We are very much on the same page with thinking about the issues/concerns in getting those bolts sealed back up. If you read Joel's notes he does mention adding sealant under the stanchion base in addition to the tef-gel on the threads. Done properly, that should keep the water away from the steel.
I think the combination is much better than just putting a dab of silicon on the screws as was done on my boat.
Here is my approach:
Each bolt hole will have a chamfer cut into the surface of the fiberglass with a countersink bit.

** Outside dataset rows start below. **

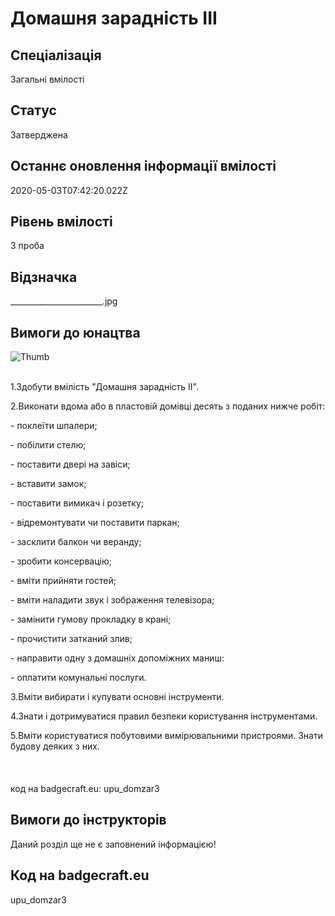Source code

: # Домашня зарадність ІІІ

## Спеціалізація

Загальні вмілості

## Статус

Затверджена

## Останнє оновлення інформації вмілості

2020-05-03T07:42:20.022Z

## Рівень вмілості

3 проба

## Відзначка

_______________________.jpg

## Вимоги до юнацтва

<p><img alt="Thumb                        " src="/uploads/textareas/bootsy/image/163/small________________________.jpg"><br><br></p><p>1.Здобути вмілість "Домашня зарадність II".</p>

<p>2.Виконати вдома або в пластовій домівці десять з
поданих нижче робіт:</p>

<p>- поклеїти шпалери;</p>

<p>- побілити стелю;</p>

<p>- поставити двері на завіси;</p>

<p>- вставити замок;</p>

<p>- поставити вимикач і розетку;</p>

<p>- відремонтувати чи поставити паркан;</p>

<p>- засклити балкон чи веранду;</p>

<p>- зробити консервацію;</p>

<p>- вміти прийняти гостей;</p>

<p>- вміти наладити звук і зображення телевізора;</p>

<p>- замінити гумову прокладку в крані;</p>

<p>- прочистити затканий злив;</p>

<p>- направити одну з домашніх допоміжних маниш:</p>

<p>- оплатити комунальні послуги.</p>

<p>3.Вміти вибирати і купувати основні інструменти.</p>

<p>4.Знати і дотримуватися правил безпеки користування
інструментами.</p>

5.Вміти користуватися
побутовими вимірювальними пристроями. Знати будову деяких з них.<br><br><br><br>код на badgecraft.eu: upu_domzar3<br>

## Вимоги до інструкторів

Даний розділ ще не є заповнений інформацією!

## Код на badgecraft.eu

upu_domzar3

The bolts will have a thin coat of tef-gel added to the bottom couple of threads. I might just put some down in the bolt hole to minimize contact with the upper threads--for all the reasons you expressed. Another alternative is to apply tef-gel to a screw, insert it all the way in the hole to smear the tef-gel on the female threads, then remove it and use a clean screw for final assembly.

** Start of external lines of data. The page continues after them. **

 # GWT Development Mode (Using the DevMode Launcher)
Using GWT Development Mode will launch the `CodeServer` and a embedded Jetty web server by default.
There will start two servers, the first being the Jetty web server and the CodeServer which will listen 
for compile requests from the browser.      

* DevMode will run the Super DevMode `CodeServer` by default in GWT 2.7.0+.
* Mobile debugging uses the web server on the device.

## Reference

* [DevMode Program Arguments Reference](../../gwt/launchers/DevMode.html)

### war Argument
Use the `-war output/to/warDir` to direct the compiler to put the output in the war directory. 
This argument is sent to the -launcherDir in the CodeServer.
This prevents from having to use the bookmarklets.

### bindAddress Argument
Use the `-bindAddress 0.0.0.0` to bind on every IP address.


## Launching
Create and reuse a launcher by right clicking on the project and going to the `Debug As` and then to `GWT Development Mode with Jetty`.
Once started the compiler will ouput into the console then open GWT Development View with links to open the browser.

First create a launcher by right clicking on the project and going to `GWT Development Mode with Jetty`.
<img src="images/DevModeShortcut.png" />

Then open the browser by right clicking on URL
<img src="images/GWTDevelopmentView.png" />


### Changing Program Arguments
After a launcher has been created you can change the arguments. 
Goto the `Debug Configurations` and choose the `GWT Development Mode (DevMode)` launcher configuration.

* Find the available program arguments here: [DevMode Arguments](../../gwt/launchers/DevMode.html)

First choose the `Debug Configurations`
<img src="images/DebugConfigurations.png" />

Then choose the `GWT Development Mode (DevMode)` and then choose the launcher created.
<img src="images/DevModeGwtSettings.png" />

The bottom of the stanchion base will have a layer of butyl sealing tape applied, with a little more wrapped around the bolt at the very top of the threads.
Butyl tape "flows" amazingly well. Even if the threads of the bolts have a bit of tef-gel on them, I am confident that the butyl flowing into the chamfer I made at the top of the hole will be good enough to keep water out.
This basic technique has worked well for me in the past in similar situations.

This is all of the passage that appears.